- Born: July 31, 1982 (age 43)
- Nationality: Brazilian
- Style: Brazilian Jiu Jitsu
- Fighting out of: Knoxville, TN, USA
- Team: Gracie Barra
- Rank: Black belt in Brazilian Jiu Jitsu under Vinicius "Draculino" Magalhães
- Medal record
World Jiu-Jitsu Championship}
| Gold medal – first place | 2005 | Light featherweight |
| Gold medal – first place | 2008 | Light featherweight |
| Gold medal – first place | 2010 | Light featherweight |
| Silver medal – second place | 2007 | Light featherweight |
| Silver medal – second place | 2009 | Light featherweight |
| Bronze medal – third place | 2006 | Light featherweight |
| Bronze medal – third place | 2011 | Light featherweight |
World No-Gi Championship
| Gold medal – first place | 2007 | Light featherweight |
| Gold medal – first place | 2016 | Master 1 – Light featherweight |
Pan American Championship
| Silver medal – second place | 2008 | Light featherweight |

= Samuel Braga =

Brazilian martial artist

Samuel Braga is a Brazilian Jiu-Jitsu black belt competitor, instructor, and academy owner. He is a ten-time world champion and a prominent member of the Gracie Barra competition team. Braga was promoted to black belt in 2005 under Vinicius "Draculino" Magalhães and is considered one of the most successful competitors to emerge from Gracie Barra Belo Horizonte.

== Early life ==
Braga was born in Belo Horizonte, Brazil. He began training in martial arts at a young age and developed a passion for Brazilian Jiu-Jitsu during his teenage years.

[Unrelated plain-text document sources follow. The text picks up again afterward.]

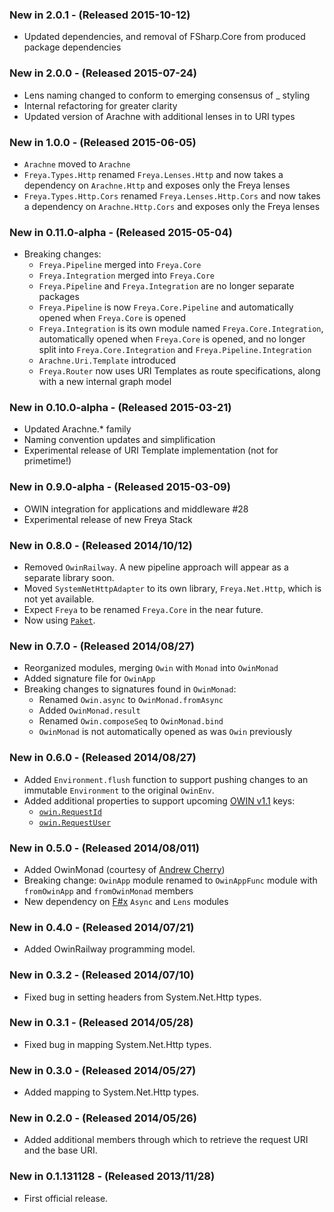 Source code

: ### New in 2.0.1 - (Released 2015-10-12)
* Updated dependencies, and removal of FSharp.Core from produced package dependencies

### New in 2.0.0 - (Released 2015-07-24)
* Lens naming changed to conform to emerging consensus of <Property>_ styling
* Internal refactoring for greater clarity
* Updated version of Arachne with additional lenses in to URI types

### New in 1.0.0 - (Released 2015-06-05)
* `Arachne` moved to `Arachne`
* `Freya.Types.Http` renamed `Freya.Lenses.Http` and now takes a dependency on `Arachne.Http` and exposes only the Freya lenses
* `Freya.Types.Http.Cors` renamed `Freya.Lenses.Http.Cors` and now takes a dependency on `Arachne.Http.Cors` and exposes only the Freya lenses

### New in 0.11.0-alpha - (Released 2015-05-04)
* Breaking changes:
  * `Freya.Pipeline` merged into `Freya.Core`
  * `Freya.Integration` merged into `Freya.Core`
  * `Freya.Pipeline` and `Freya.Integration` are no longer separate packages
  * `Freya.Pipeline` is now `Freya.Core.Pipeline` and automatically opened when `Freya.Core` is opened
  * `Freya.Integration` is its own module named `Freya.Core.Integration`, automatically opened when `Freya.Core` is opened, and no longer split into `Freya.Core.Integration` and `Freya.Pipeline.Integration`
  * `Arachne.Uri.Template` introduced
  * `Freya.Router` now uses URI Templates as route specifications, along with a new internal graph model

### New in 0.10.0-alpha - (Released 2015-03-21)
* Updated Arachne.* family
* Naming convention updates and simplification
* Experimental release of URI Template implementation (not for primetime!)

### New in 0.9.0-alpha - (Released 2015-03-09)
* OWIN integration for applications and middleware #28
* Experimental release of new Freya Stack

### New in 0.8.0 - (Released 2014/10/12)
* Removed `OwinRailway`. A new pipeline approach will appear as a separate library soon.
* Moved `SystemNetHttpAdapter` to its own library, `Freya.Net.Http`, which is not yet available.
* Expect `Freya` to be renamed `Freya.Core` in the near future.
* Now using [`Paket`](https://fsprojects.github.io/Paket/).

### New in 0.7.0 - (Released 2014/08/27)
* Reorganized modules, merging `Owin` with `Monad` into `OwinMonad`
* Added signature file for `OwinApp`
* Breaking changes to signatures found in `OwinMonad`:
    * Renamed `Owin.async` to `OwinMonad.fromAsync`
    * Added `OwinMonad.result`
    * Renamed `Owin.composeSeq` to `OwinMonad.bind`
    * `OwinMonad` is not automatically opened as was `Owin` previously

### New in 0.6.0 - (Released 2014/08/27)
* Added `Environment.flush` function to support pushing changes to an immutable `Environment` to the original `OwinEnv`.
* Added additional properties to support upcoming [OWIN v1.1](https://github.com/owin/owin/blob/master/spec/owin-1.1.0.md) keys:
    * [`owin.RequestId`](https://github.com/owin/owin/issues/18)
    * [`owin.RequestUser`](https://github.com/owin/owin/issues/9)

### New in 0.5.0 - (Released 2014/08/011)
* Added OwinMonad (courtesy of [Andrew Cherry](https://github.com/kolektiv))
* Breaking change: `OwinApp` module renamed to `OwinAppFunc` module with `fromOwinApp` and `fromOwinMonad` members
* New dependency on [F#x](http://www.nuget.org/packages/FSharpx.Core/) `Async` and `Lens` modules

### New in 0.4.0 - (Released 2014/07/21)
* Added OwinRailway programming model.

### New in 0.3.2 - (Released 2014/07/10)
* Fixed bug in setting headers from System.Net.Http types.

### New in 0.3.1 - (Released 2014/05/28)
* Fixed bug in mapping System.Net.Http types.

### New in 0.3.0 - (Released 2014/05/27)
* Added mapping to System.Net.Http types.

### New in 0.2.0 - (Released 2014/05/26)
* Added additional members through which to retrieve the request URI and the base URI.

### New in 0.1.131128 - (Released 2013/11/28)
* First official release.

His early instruction came under Vinicius "Draculino" Magalhães, one of the founders of Gracie Barra Belo Horizonte, who would later award him his black belt.

== Brazilian Jiu-Jitsu career ==
As a colored belt, Braga won multiple titles at the Brazilian Nationals and IBJJF World Championships, building a reputation for a highly technical guard game. After receiving his black belt in 2005, he quickly established himself on the international competition scene. Braga has won titles at the IBJJF World Championships, Pan-American Championships, and other major tournaments.

Braga is credited with helping to popularize the berimbolo technique in high-level competition, a move that became a key feature of modern Brazilian Jiu-Jitsu.

== Achievements ==

- 1st Place IBJJF World Championship (2005 / 2008 / 2010)
- 1st Place IBJJF World No-Gi Championship (2007 / 2016 Master 1)
- 2nd Place IBJJF World Championship (2007 / 2009 )
- 2nd Place IBJJF Pans Championship (2008 )
- 3rd Place IBJJF World Championship (2006 / 2011)

== Teaching career ==
In 2007, Braga moved to the United States and opened his own Brazilian Jiu-Jitsu academy in Knoxville, Tennessee. His academy has grown into one of the largest BJJ schools in the region, producing numerous competitors and instructors.

He also oversees several affiliate schools in Tennessee, including Bristol Jiu-Jitsu, Leviathan Jiu-Jitsu, Maryville Jiu-Jitsu, and Seymour Brazilian Jiu-Jitsu Academy. Braga is recognized for his structured teaching style and commitment to spreading Gracie Barra’s methodology abroad.

== Legacy ==
Samuel Braga is regarded as one of the most accomplished competitors to represent Gracie Barra internationally. Beyond his competitive career, he has had a lasting influence as a teacher, helping to expand the reach of Brazilian Jiu-Jitsu in the southeastern United States. His contributions to the sport include both his championship victories and his role in developing a new generation of athletes through his academies.